3 Replies Latest reply on Jul 1, 2012 3:29 AM by James Chan

    Problem w/ BASIC web auth Database

    Brian DeCamp Newbie

      Having a bit of a problem with BASIC auth using DatabaseServerLoginModule for my web app on JBoss 3.2.1/Jetty:

      Here's my stuff:

      web.xml
      ========
      <web-app>
      ...
      <security-constraint>
      <web-resource-collection>
      <web-resource-name>All pages</web-resource-name>
      <url-pattern>/*</url-pattern>
      </web-resource-collection>
      <auth-constraint>
      <role-name>AuthenticatedUser</role-name>
      </auth-constraint>
      </security-constraint>

      <login-config>
      <auth-method>BASIC</auth-method>
      <realm-name>WebSecurityDomain</realm-name>
      </login-config>

      <security-role>
      <role-name>AuthenticatedUser</role-name>
      </security-role>
      </web-app>

      jboss-web.xml
      ==========
      <?xml version="1.0" encoding="UTF-8"?>
      <jboss-web>
      <security-domain>java:/jaas/WebSecurityDomain</security-domain>
      </jboss-web>

      login-config.xml
      ===========

      ...
      <application-policy name="WebSecurityDomain">

      <login-module code="org.jboss.security.auth.spi.DatabaseServerLoginModule" flag="required">
      <module-option name="principalsQuery">select '' passwd from tblUser where UserName = ?</module-option>
      <module-option name="rolesQuery">select 'AuthorizedUser' 'Role', 'AuthorizedUser' 'RoleGroup' from tblUser where UserName = ?</module-option>
      </login-module>

      </application-policy>


      ==== end stuff ==========

      I admit I'm confused about the difference between a Role and a RoleGroup, so I'm just returning "AuthorizedUser" for both of them.

      I get the login prompt, and if I type in a bogus username I get:

      WARNING: AUTH FAILURE: user xxxx

      If I give it a user that exists, regardless of the value of the Role and RoleGroup I return from the query, I get:

      WARNING: AUTH FAILURE: role for goodUsername

      Another deficit I may have is understanding when to use auth.conf. All the examples I've seen for this are used with client applications connecting to the app server. I don't think I need an auth.conf if I'm just doing web auth right now. Do I need to map "AuthorizedUser" to another context or something?

      TIA,
      Brian

        • 1. Re: Problem w/ BASIC web auth Database
          Brian DeCamp Newbie

          <desperate-plea>
          PLEASE! I'm in pain!

          I've read every line of the Admin Guide, Scott's JavaWorld article, and somebody's post on JavaRanch at least four times.
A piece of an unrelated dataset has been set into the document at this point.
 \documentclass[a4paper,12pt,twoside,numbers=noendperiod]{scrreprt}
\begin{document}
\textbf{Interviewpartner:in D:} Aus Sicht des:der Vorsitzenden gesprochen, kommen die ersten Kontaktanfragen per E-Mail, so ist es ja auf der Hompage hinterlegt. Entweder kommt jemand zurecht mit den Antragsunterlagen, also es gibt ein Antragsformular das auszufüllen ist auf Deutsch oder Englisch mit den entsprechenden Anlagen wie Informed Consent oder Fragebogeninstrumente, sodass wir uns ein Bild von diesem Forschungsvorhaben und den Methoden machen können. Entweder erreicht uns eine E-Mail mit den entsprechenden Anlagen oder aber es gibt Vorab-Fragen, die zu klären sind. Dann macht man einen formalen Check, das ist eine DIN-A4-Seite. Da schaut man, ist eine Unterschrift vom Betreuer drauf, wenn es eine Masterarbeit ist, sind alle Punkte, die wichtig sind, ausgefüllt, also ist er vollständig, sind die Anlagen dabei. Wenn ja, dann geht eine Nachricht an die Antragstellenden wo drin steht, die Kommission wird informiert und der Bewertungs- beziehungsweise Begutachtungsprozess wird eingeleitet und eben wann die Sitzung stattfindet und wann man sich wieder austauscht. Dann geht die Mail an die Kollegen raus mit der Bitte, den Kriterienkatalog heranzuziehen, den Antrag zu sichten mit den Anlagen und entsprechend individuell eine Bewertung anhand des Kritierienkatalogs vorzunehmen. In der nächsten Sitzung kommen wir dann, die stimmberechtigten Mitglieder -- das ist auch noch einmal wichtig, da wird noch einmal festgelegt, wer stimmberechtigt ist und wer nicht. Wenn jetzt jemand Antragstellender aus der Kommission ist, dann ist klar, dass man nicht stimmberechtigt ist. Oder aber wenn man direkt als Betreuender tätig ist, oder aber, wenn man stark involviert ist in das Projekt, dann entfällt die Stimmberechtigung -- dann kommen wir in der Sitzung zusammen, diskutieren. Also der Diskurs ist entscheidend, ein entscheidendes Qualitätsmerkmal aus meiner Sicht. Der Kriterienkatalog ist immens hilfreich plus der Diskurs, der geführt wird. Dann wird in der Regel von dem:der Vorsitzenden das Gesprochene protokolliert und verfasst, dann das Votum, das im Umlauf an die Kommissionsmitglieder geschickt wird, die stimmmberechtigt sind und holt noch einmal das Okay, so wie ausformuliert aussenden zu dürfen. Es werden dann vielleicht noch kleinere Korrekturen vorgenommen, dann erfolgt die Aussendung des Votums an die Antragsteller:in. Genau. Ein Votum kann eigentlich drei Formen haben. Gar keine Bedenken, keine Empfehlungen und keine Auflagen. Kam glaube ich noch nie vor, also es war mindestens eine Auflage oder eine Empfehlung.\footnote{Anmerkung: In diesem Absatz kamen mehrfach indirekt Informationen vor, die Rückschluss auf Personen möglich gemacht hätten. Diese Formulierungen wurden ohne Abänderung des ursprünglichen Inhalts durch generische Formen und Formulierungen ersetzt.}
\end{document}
I've read over 100 posts to this forum looking for clues, and I've found lot's of people frustrated with security, but little in the way of answers. I've resorted to hours upon hours of changing lines in my deployment that I know won't make a difference, and they don't. I'm trying to switch my production app from BEA to JBoss next week, but I'm stumped!
          </desperate-plea>

          What I don't get is this: In my web.xml I specify the role for an auth-constraint. Is this the exact same role that needs to be returned from my rolesQuery Role and/or RoleGroup? In classic J2EE fashion, shouldn't there be some mapping between a role specified in the web.xml to a role in my deployment environment? If so, how do I do this? Returning the same value doesn't seem to work, unless I've unwittingly messed that up somehow...

          On another note, Scott originally wrote his JavaWorld examples for 2.4. Do they work verbatim in 3.2?

          • 2. Re: Problem w/ BASIC web auth Database
            Brian DeCamp Newbie

            OK. Finally, I found the secret key.

            The answer, as some of you on the inside have already guessed, was that there is a second column to the rolesQuery with a constant value of 'Roles', the only value that JBoss accepts.

            Now that I know the answer, I can see in the Admin book where the constant value was used, but nothing was said about why it was there, and there was no special attention drawn to these obscure little bytes. Scott's JavaWorld article did not have this constant, and no mention of RoleGroup except in the example for UsersRolesLoginModule.

            Forgive me for being new, but is it possible to add one line to the Admin PDF that draws attention to this at the bottom of page 417? I see that there are other careless souls who have made my mistake, and surely more to come.

            Thanks,
            Brian

            • 3. Re: Problem w/ BASIC web auth Database
              James Chan Newbie

              Agreed, i'm actually trying to find out what the difference is between role and role group. Would you have an explination you'd be willing to share?